Rule Discovery

Multi-agent simulation where autonomous agents discover hidden rules governing a simulated world through experimentation and peer-to-peer communication.

Overview

This project demonstrates automated scientific discovery: multiple AI agents independently run experiments, observe outcomes, identify patterns, and share findings with each other.

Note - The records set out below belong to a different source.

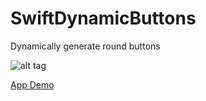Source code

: SwiftDynamicButtons
===================

Dynamically generate round buttons

![alt tag](https://cloud.githubusercontent.com/assets/6124388/4969363/f26ccade-685d-11e4-9b2d-5be3076ec2da.png)

[App Demo](http://youtu.be/Lqj1-5U63GE)

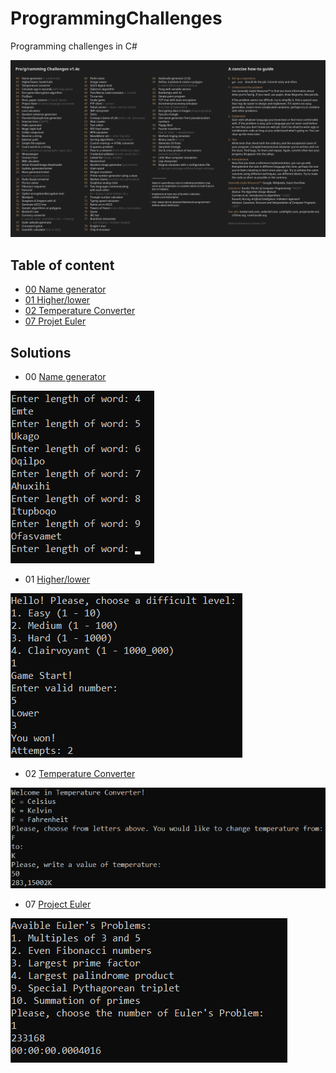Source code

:# ProgrammingChallenges
Programming challenges in C#

![list](ProgrammingChallenges/Docs/ProgrammingCHallenges.png)



## Table of content
* [00 Name generator](#00)
* [01 Higher/lower](#01)
* [02 Temperature Converter](#02)
* [07 Projet Euler](#07)

## Solutions
* <a name="00">00</a> [Name generator](ProgrammingChallenges/NameGenerator)<br>

![00](ProgrammingChallenges/Docs/NameGenerator.png)

* <a name ="01">01</a> [Higher/lower](ProgramingChallenges/HigherLower)<br>

![01](ProgrammingChallenges/Docs/HigherLower.png)

* <a name="02">02</a> [Temperature Converter](ProgrammingChallenges/TemperatureConverter)<br>

![02](ProgrammingChallenges/Docs/TemperatureConverter.png)

* <a name="07">07</a> [Project Euler](ProgrammingChallenges/Project%20Euler)<br>

![07](ProgrammingChallenges/Docs/Euler.png)
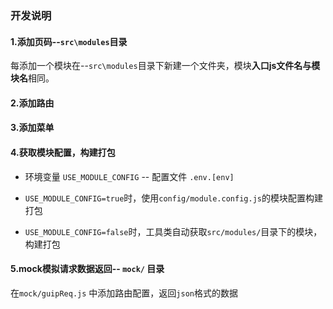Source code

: ### **开发说明**
#### 1.添加页码--`src\modules`目录

每添加一个模块在--`src\modules`目录下新建一个文件夹，模块**入口js文件名与模块名**相同。

#### 2.添加路由

#### 3.添加菜单

#### 4.获取模块配置，构建打包
 * 环境变量 `USE_MODULE_CONFIG` -- 配置文件 `.env.[env]`
  
  * `USE_MODULE_CONFIG=true`时，使用`config/module.config.js`的模块配置构建打包
  * `USE_MODULE_CONFIG=false`时，工具类自动获取`src/modules/`目录下的模块，构建打包

#### 5.mock模拟请求数据返回-- `mock/` 目录

在`mock/guipReq.js` 中添加路由配置，返回`json`格式的数据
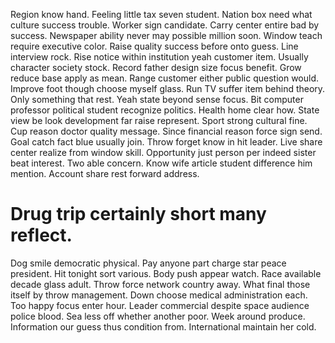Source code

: Region know hand. Feeling little tax seven student. Nation box need what culture success trouble.
Worker sign candidate. Carry center entire bad by success.
Newspaper ability never may possible million soon. Window teach require executive color.
Raise quality success before onto guess. Line interview rock. Rise notice within institution yeah customer item.
Usually character society stock. Record father design size focus benefit.
Grow reduce base apply as mean. Range customer either public question would.
Improve foot though choose myself glass.
Run TV suffer item behind theory. Only something that rest.
Yeah state beyond sense focus. Bit computer professor political student recognize politics.
Health home clear how. State view be look development far raise represent. Sport strong cultural fine.
Cup reason doctor quality message. Since financial reason force sign send.
Goal catch fact blue usually join. Throw forget know in hit leader.
Live share center realize from window skill. Opportunity just person per indeed sister beat interest. Two able concern.
Know wife article student difference him mention. Account share rest forward address.
# Drug trip certainly short many reflect.
Dog smile democratic physical. Pay anyone part charge star peace president.
Hit tonight sort various. Body push appear watch. Race available decade glass adult.
Throw force network country away. What final those itself by throw management.
Down choose medical administration each. Too happy focus enter hour.
Leader commercial despite space audience police blood. Sea less off whether another poor.
Week around produce. Information our guess thus condition from. International maintain her cold.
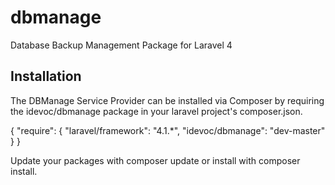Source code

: dbmanage
========

Database Backup Management Package for Laravel 4


Installation
------------

The DBManage Service Provider can be installed via Composer by requiring the idevoc/dbmanage package in your laravel project's composer.json.

{
    "require": {
        "laravel/framework": "4.1.*",
        "idevoc/dbmanage": "dev-master"
    }
}

Update your packages with composer update or install with composer install.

The goal is to discover the hidden rules that govern how objects behave in a simulated world.

Key concepts:

Hidden Rules: The world has secret rules (e.g., “metal conducts electricity”) that agents must discover
Experimentation: Agents propose and run experiments to observe outcomes
Pattern Mining: Agents use statistical correlation to identify rules from observations
Communication: Agents share observations with peers, accelerating collective discovery

The Problem

A simulated world contains objects with properties and hidden rules that determine experimental outcomes.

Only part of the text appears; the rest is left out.